O senador Flávio Bolsonaro (PL-RJ) declarou nesta quarta-feira (15) que não atacará outros pré-candidatos de centro-direita, como Ronaldo Caiado e Romeu Zema. Ele afirmou que ataques mútuos configuram ‘desserviço’ e que buscará apoio dos aliados para o segundo turno das eleições.
Durante entrevista, o senador disse que não atacará adversários políticos, pois acredita que, futuramente, os grupos precisarão se unir contra o PT. Ele declarou: “Atacando o Flávio, ou o Flávio atacando o Caiado, ou o Caiado atacando o Zema, acho isso um desserviço e não vou me prestar a esse papel. Vou ficar defendendo o que eu acredito, as propostas que eu tenho”.

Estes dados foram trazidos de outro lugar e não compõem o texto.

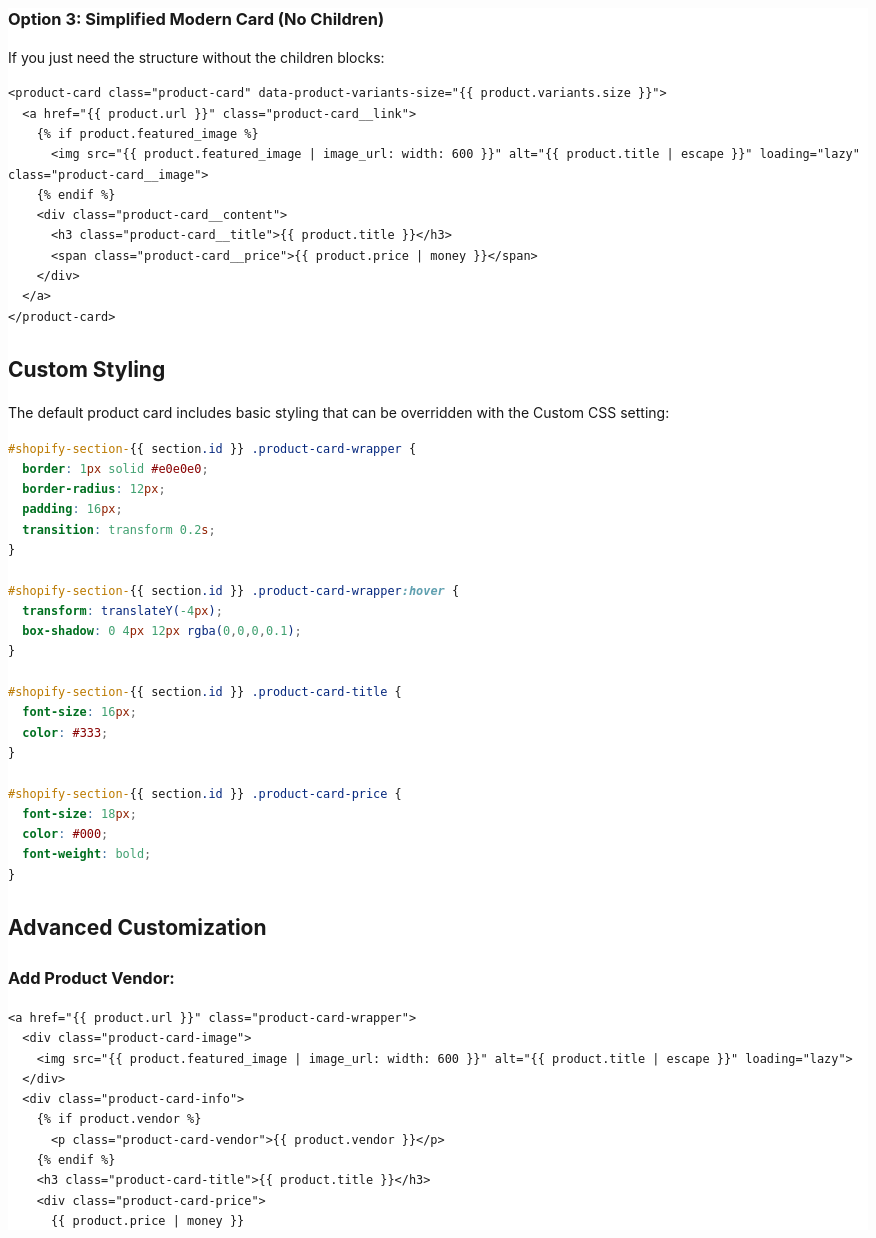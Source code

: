 ### Option 3: Simplified Modern Card (No Children)

If you just need the structure without the children blocks:

```liquid
<product-card class="product-card" data-product-variants-size="{{ product.variants.size }}">
  <a href="{{ product.url }}" class="product-card__link">
    {% if product.featured_image %}
      <img src="{{ product.featured_image | image_url: width: 600 }}" alt="{{ product.title | escape }}" loading="lazy" class="product-card__image">
    {% endif %}
    <div class="product-card__content">
      <h3 class="product-card__title">{{ product.title }}</h3>
      <span class="product-card__price">{{ product.price | money }}</span>
    </div>
  </a>
</product-card>
```

## Custom Styling

The default product card includes basic styling that can be overridden with the Custom CSS setting:

```css
#shopify-section-{{ section.id }} .product-card-wrapper {
  border: 1px solid #e0e0e0;
  border-radius: 12px;
  padding: 16px;
  transition: transform 0.2s;
}

#shopify-section-{{ section.id }} .product-card-wrapper:hover {
  transform: translateY(-4px);
  box-shadow: 0 4px 12px rgba(0,0,0,0.1);
}

#shopify-section-{{ section.id }} .product-card-title {
  font-size: 16px;
  color: #333;
}

#shopify-section-{{ section.id }} .product-card-price {
  font-size: 18px;
  color: #000;
  font-weight: bold;
}
```

## Advanced Customization

### Add Product Vendor:
```liquid
<a href="{{ product.url }}" class="product-card-wrapper">
  <div class="product-card-image">
    <img src="{{ product.featured_image | image_url: width: 600 }}" alt="{{ product.title | escape }}" loading="lazy">
  </div>
  <div class="product-card-info">
    {% if product.vendor %}
      <p class="product-card-vendor">{{ product.vendor }}</p>
    {% endif %}
    <h3 class="product-card-title">{{ product.title }}</h3>
    <div class="product-card-price">
      {{ product.price | money }}
```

Em relação ao Supremo Tribunal Federal (STF), Flávio Bolsonaro elevou as críticas e acusou os ministros Alexandre de Moraes e Flávio Dino de interferir no processo eleitoral. O senador alegou que os ministros estariam articulando uma forma de contornar o Tribunal Superior Eleitoral (TSE).
Na área social, o pré-candidato apresentou propostas de governo. Ele defendeu a criação de um programa para oferecer internet gratuita a beneficiários de programas sociais, como o Bolsa Família e o Benefício de Prestação Continuada (BPC). Segundo cálculos de sua equipe, o custo da iniciativa seria de cerca de R$ 2 bilhões.
Além disso, Flávio Bolsonaro propôs a digitalização de serviços públicos por meio de uma plataforma que integraria cursos de qualificação profissional, programas de cashback e acesso a microcrédito. O senador afirmou que a ferramenta poderia ajudar a reduzir a dependência de programas sociais, permitindo que pessoas, como manicures, formalizem seus negócios.